Now the beginning, the open brace:

Find:  <span class="created_at">
Replace: \r\r[

And then the middle, the close brace followed by an open parenthesis:

Find: </span> <a href="
Replace: ](

Finally, replace links in tweets with Markdown-compatible formatting, so that <a href="http://t.co/zfpoTT5V"> becomes <http://t.co/zfpoTT5V>. Note that in the second Find, the character after the ^ is a dot, not a period or asterisk; on the Mac, you produce it by typing Option+8. That regex inside the quotation marks, by the way, means “find any characters between quotation marks that are NOT a •”. I used the • because that’s a character that you should never find in a real URL.

Find: </a>
Replace: >

Find: <a href="[^•]*?">
Replace: <

Save the file as tweets.txt into a directory like ~/tweets⁵.

Re-order the tweets

The problem now is that tweets.txt is ordered in reverse chronological order, with the most recent tweets at the top, & the oldest at the bottom. The IFTTT recipe, however, orders tweets in the opposite order, with the newest at the bottom, in the same way you would use >> to append to a file.

So we need to reorder the contents of the file. Again, I’m sure you can do this easily with Python or Perl or the like, but I don’t know those languages. And anyway, it’s entirely possible to do it without any programming languages at all beyond good ol’ bash itself.

First, let’s use the split command to divide tweets.txt into a whole bunch of separate little files, one for each tweet. We tell split to separate each file at the --- using -p ---.

If you stop there, though, you’ll run into a problem unless you have a small number of tweets: split by default names the files it creates x following by two letters, starting with aa and going all the way up to zz, giving you everything from xaa to xzz. If you have thousands of tweets, this isn’t enough. Fortunately, split will complain, so you’ll know you need to tell it to use more letters. To do that, use -a 4, while informs split that it should start with xaaaa & go all the way up to xzzzz⁶.

split -a 4 -p --- tweets.txt

The end result should be a bunch of files, one for each tweet. You can see the list of files with ls, & then take a look at the first one:

cat xaaaa

& the last one (obviously the name could be very different for you):

cat xaeht

…to verify that your tweets have been separated into different files.

Now we can merge the separated tweets into a new file that puts things in chronological order⁷:

for tweet in $(ls -1 x* | sort -r) ; do cat $tweet >> tweets-reversed.txt ; done

Check to make sure things are good:

head tweets-reversed.txt
tail tweets-reversed.txt

You’ll note that when you tail the file, the last tweet is missing the --- above it⁸, so that needs to be added manually. Do that, move the file to the location & file name you plan to specify in the IFTTT recipe & you’re now ready to enable things at IFTTT.

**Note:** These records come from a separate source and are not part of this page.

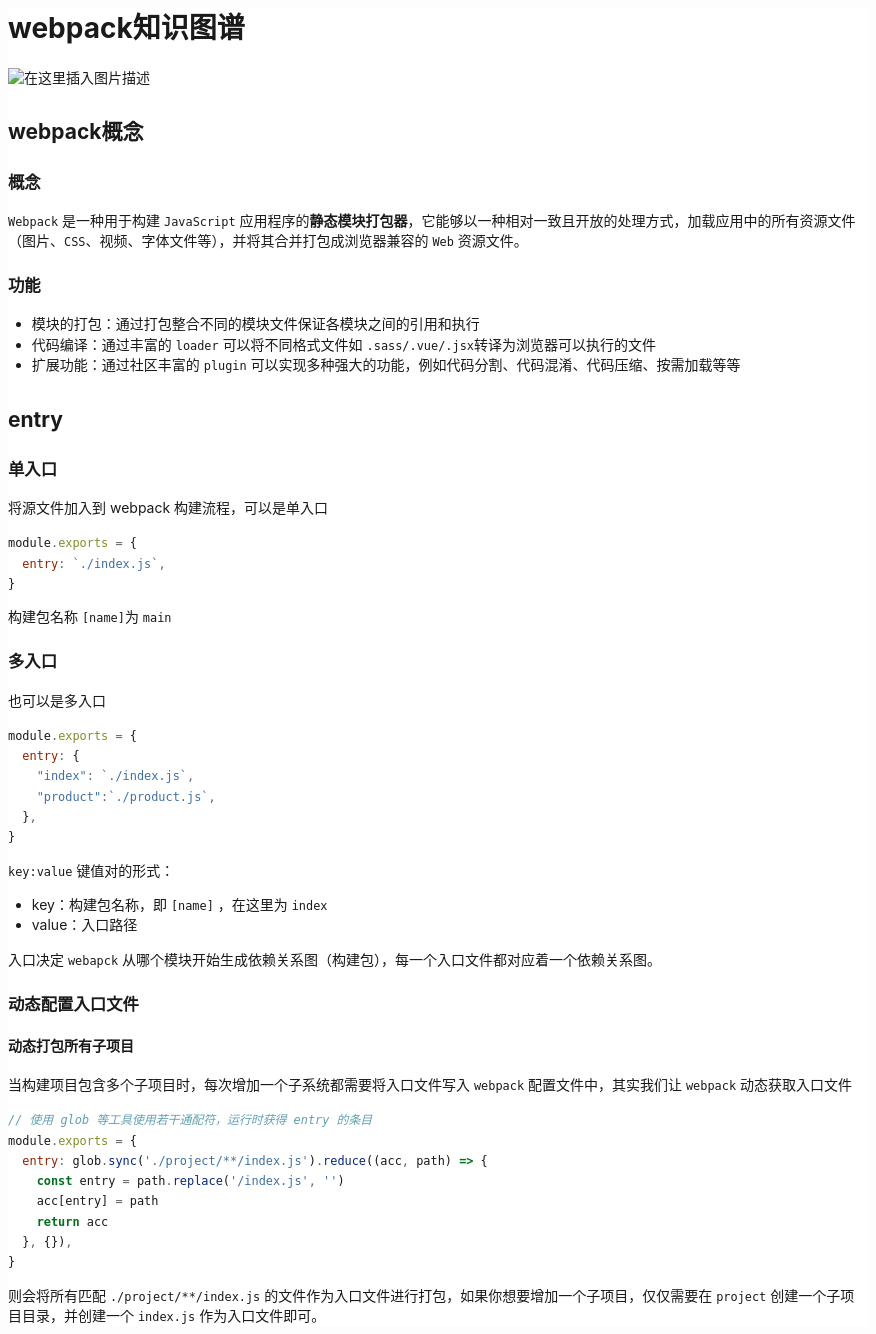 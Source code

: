# webpack知识图谱

![在这里插入图片描述](https://img-blog.csdnimg.cn/41b4d919579d4bf6988112c1a87c2eae.png#pic_center)
## webpack概念
### 概念
 `Webpack`  是一种用于构建 `JavaScript` 应用程序的**静态模块打包器**，它能够以一种相对一致且开放的处理方式，加载应用中的所有资源文件（图片、`CSS`、视频、字体文件等），并将其合并打包成浏览器兼容的 `Web` 资源文件。
 ### 功能
 - 模块的打包：通过打包整合不同的模块文件保证各模块之间的引用和执行
 - 代码编译：通过丰富的 `loader` 可以将不同格式文件如 `.sass/.vue/.jsx`转译为浏览器可以执行的文件
 - 扩展功能：通过社区丰富的 `plugin` 可以实现多种强大的功能，例如代码分割、代码混淆、代码压缩、按需加载等等
##  entry
### 单入口
将源文件加入到 webpack 构建流程，可以是单入口

```javascript
module.exports = {
  entry: `./index.js`,
}
```
构建包名称 `[name]`为 `main`
### 多入口
也可以是多入口
```javascript
module.exports = {
  entry: { 
    "index": `./index.js`,
    "product":`./product.js`,
  },
}
```
`key:value` 键值对的形式：
- key：构建包名称，即 `[name]` ，在这里为 `index`
- value：入口路径

入口决定 `webapck` 从哪个模块开始生成依赖关系图（构建包），每一个入口文件都对应着一个依赖关系图。

### 动态配置入口文件
#### 动态打包所有子项目
当构建项目包含多个子项目时，每次增加一个子系统都需要将入口文件写入 `webpack`  配置文件中，其实我们让 `webpack`  动态获取入口文件

```javascript
// 使用 glob 等工具使用若干通配符，运行时获得 entry 的条目
module.exports = {
  entry: glob.sync('./project/**/index.js').reduce((acc, path) => {
    const entry = path.replace('/index.js', '')
    acc[entry] = path
    return acc
  }, {}),
}
```
则会将所有匹配  `./project/**/index.js`  的文件作为入口文件进行打包，如果你想要增加一个子项目，仅仅需要在  `project`  创建一个子项目目录，并创建一个  `index.js`  作为入口文件即可。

Twitter limits access to your last 3200 tweets, so get cracking! ↩
I tried it in Safari, & the page wasn’t saved correctly. I tried it in Chrome, & it worked perfectly. I didn’t try it in any other browser. Go ahead & see what you get. ↩
I prefer BBEdit for this sort of thing, but you can use any text editor that does a decent job with regular expressions. ↩
Yes, there are several scripts & programs out there that will convert HTML to Markdown—I’m a big fan of Pandoc, myself—but they wouldn’t leave things in a state that matches what the IFTTT recipe will generate. And besides, it’s always fun to learn more about BBEdit. ↩
Yeah, I know that the path is now ~/tweets/tweets.txt. No biggie—they’re going to be blown away soon anyway. ↩
Since Twitter only allows you to download the last 3200 tweets, this should be more than enough. Heck, -a 3 might be enough for all I know—math ain’t my strong suit. ↩
Normally you should never use $(ls FILENAMES) as it can be problematical if the file name has spaces in it, leading to word splitting. For more on this issue, & the right way to do things, see Greg Wooledge’s Bash Pitfalls. But in this case, we know that all the file names are space-less, so I went ahead & did it. ↩
This is thanks to the way split works & the way the file was constructed initially. ↩